The hybridization of glyceraldehyde 3-phosphate dehydrogenases from rabbit muscle and yeast. Kinetics and thermodynamics of the reaction and isolation of the hybrid.

Abstract

A kinetic and thermodynamic study was made of the formation of the hybrid (R(2)Y(2)) glyceraldehyde 3-phosphate dehydrogenase from the yeast (Y(4)) and rabbit (R(4)) enzymes. The values of the thermodynamic parameters for the equilibrium between R(4), Y(4) and R(2)Y(2) suggest that the R(2)-R(2) and Y(2)-Y(2) interactions are similar.
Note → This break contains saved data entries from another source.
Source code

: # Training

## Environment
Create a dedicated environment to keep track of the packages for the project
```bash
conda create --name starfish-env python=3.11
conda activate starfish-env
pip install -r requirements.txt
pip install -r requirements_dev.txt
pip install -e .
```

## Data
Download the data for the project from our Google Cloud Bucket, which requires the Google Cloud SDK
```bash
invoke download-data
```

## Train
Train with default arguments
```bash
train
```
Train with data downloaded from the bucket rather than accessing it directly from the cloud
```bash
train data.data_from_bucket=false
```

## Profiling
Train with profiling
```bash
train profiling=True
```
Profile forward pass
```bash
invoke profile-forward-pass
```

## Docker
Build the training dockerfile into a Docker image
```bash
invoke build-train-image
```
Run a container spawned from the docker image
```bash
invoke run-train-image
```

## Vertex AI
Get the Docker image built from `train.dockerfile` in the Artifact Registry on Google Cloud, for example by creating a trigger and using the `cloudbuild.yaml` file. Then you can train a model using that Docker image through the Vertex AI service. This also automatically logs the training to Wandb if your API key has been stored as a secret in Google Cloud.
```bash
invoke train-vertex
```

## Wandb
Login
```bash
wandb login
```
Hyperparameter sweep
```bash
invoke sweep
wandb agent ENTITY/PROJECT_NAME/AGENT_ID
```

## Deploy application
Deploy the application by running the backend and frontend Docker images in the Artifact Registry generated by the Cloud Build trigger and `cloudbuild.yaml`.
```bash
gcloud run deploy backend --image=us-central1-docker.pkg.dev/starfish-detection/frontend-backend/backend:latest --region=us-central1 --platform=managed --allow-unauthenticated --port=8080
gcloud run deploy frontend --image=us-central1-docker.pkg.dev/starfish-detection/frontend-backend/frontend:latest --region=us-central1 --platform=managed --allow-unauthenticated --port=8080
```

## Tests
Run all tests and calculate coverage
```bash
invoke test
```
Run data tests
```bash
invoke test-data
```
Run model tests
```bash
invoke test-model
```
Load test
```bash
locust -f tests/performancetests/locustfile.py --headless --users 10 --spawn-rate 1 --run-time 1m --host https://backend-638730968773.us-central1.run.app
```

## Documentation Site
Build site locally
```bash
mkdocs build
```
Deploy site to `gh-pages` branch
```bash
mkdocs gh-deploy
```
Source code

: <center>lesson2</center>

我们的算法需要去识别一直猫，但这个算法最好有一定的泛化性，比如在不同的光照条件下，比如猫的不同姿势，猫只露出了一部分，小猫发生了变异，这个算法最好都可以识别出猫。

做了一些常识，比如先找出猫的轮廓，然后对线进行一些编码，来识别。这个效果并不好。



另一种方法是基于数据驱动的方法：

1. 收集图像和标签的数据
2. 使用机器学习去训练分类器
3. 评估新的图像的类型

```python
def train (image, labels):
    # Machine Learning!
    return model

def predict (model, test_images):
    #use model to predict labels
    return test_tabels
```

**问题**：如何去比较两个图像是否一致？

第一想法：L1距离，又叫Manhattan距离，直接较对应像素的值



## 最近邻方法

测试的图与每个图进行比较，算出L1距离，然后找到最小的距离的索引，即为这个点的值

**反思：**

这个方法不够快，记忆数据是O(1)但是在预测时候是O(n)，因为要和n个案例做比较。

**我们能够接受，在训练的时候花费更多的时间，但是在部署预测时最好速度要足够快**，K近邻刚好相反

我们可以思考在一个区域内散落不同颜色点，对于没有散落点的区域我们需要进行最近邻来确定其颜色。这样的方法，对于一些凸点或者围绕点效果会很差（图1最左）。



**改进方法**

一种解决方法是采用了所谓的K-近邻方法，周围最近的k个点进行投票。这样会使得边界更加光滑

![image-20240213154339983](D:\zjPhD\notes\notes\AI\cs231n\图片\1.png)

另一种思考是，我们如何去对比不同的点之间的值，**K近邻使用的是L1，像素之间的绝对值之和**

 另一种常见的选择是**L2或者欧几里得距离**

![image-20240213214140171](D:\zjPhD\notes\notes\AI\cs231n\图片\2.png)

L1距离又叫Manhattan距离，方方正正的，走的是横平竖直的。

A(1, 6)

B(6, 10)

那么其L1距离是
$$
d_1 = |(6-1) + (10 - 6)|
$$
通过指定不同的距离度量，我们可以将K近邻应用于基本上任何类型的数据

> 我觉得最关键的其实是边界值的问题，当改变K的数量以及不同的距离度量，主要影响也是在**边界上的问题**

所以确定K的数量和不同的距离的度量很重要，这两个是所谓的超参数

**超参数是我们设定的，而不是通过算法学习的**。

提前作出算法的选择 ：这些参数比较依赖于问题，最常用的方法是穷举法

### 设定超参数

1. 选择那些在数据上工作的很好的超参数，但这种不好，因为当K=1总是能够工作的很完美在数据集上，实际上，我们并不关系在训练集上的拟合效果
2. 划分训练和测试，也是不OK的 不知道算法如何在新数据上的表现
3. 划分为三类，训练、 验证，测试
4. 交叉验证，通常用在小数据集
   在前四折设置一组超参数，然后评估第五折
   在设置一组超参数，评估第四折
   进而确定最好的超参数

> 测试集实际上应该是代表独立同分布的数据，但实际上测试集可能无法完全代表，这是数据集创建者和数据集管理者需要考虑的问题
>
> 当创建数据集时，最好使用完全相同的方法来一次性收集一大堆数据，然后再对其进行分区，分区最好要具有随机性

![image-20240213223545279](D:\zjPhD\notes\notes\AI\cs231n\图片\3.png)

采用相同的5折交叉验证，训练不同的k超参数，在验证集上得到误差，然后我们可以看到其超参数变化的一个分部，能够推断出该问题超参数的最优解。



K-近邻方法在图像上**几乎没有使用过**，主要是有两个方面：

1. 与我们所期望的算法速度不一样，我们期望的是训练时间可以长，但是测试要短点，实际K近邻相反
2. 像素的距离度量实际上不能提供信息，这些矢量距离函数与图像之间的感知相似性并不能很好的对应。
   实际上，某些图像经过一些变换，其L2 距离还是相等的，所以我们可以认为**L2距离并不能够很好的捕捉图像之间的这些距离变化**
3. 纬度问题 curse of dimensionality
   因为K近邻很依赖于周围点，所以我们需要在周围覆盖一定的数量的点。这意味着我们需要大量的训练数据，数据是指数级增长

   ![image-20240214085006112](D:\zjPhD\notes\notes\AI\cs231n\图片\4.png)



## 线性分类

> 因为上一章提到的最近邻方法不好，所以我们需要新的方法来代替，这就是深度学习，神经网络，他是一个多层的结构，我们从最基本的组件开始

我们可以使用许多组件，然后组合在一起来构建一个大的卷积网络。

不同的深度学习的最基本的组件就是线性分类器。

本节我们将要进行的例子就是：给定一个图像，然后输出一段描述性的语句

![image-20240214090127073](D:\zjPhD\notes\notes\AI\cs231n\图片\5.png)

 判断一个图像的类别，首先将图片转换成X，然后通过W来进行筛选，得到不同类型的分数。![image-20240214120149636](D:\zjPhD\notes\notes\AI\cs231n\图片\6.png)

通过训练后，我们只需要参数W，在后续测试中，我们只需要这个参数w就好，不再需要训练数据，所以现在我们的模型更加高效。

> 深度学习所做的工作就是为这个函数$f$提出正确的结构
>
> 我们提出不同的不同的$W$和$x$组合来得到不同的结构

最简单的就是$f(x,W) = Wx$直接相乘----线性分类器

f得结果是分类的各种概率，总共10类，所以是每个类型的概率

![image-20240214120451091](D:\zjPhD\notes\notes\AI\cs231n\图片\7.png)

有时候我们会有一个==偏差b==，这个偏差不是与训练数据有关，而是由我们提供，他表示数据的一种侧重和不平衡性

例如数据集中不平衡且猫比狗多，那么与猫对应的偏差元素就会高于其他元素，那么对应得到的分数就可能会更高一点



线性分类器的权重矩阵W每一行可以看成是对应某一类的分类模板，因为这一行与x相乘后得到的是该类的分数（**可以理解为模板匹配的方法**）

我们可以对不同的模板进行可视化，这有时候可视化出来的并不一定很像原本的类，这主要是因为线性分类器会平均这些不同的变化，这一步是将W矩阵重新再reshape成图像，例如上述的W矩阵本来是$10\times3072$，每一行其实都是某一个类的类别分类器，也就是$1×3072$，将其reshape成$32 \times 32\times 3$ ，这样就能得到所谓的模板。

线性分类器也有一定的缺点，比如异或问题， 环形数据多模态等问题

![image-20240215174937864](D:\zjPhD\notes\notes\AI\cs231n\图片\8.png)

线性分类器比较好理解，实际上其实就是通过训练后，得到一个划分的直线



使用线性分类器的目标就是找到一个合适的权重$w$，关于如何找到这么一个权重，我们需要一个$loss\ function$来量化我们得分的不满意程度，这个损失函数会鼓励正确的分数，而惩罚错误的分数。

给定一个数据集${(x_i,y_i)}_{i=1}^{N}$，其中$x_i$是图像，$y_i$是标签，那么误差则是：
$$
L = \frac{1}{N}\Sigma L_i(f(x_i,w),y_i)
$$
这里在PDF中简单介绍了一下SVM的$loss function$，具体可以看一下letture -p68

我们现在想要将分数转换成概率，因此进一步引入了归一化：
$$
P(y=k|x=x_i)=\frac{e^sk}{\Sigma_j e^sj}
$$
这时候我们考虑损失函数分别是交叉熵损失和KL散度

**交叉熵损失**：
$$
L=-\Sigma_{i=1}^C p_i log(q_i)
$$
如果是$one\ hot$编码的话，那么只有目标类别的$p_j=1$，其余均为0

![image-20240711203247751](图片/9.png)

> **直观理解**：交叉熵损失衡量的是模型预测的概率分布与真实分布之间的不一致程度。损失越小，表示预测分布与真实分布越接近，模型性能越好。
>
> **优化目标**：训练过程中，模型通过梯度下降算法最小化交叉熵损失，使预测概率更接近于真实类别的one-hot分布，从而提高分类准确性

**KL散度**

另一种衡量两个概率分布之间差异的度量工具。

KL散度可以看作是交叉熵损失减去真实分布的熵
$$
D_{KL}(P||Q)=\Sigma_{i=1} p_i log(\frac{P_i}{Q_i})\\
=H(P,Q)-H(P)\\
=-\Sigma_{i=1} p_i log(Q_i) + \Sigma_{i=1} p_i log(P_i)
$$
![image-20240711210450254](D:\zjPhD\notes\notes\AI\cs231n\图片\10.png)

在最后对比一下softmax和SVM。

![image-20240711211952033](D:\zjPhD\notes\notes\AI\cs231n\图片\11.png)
However, the failure to observe the RY(3) and R(3)Y hybrids is interpreted in terms of differences at the interfaces of the R-R and Y-Y interactions (the glyceraldehyde 3-phosphate dehydrogenase molecule being regarded as a dimer of dimers). The kinetics of formation of the R(2)Y(2) hybrid were studied and a model was proposed to account for the results. Best-fit values for the rate constants of the individual steps were evaluated by computer simulation, and the rate-limiting steps were identified as the dissociation of tetramers to dimers. It is proposed that the cleavage plane for dissociation of the tetramers corresponds to the region of low electron density through the centre of the molecule in the X-ray-crystallographic structure for human glyceraldehyde 3-phosphate dehydrogenase (Watson et al., 1972), which is probably the plane containing the Q and R axes in the lobster enzyme (Buehner et al., 1974). The R(2)Y(2) hybrid was isolated in milligram amounts by ion-exchange chromatography and its rate of reversion to the native enzyme was shown to be consistent with the kinetic model proposed from the hybrid-formation experiments.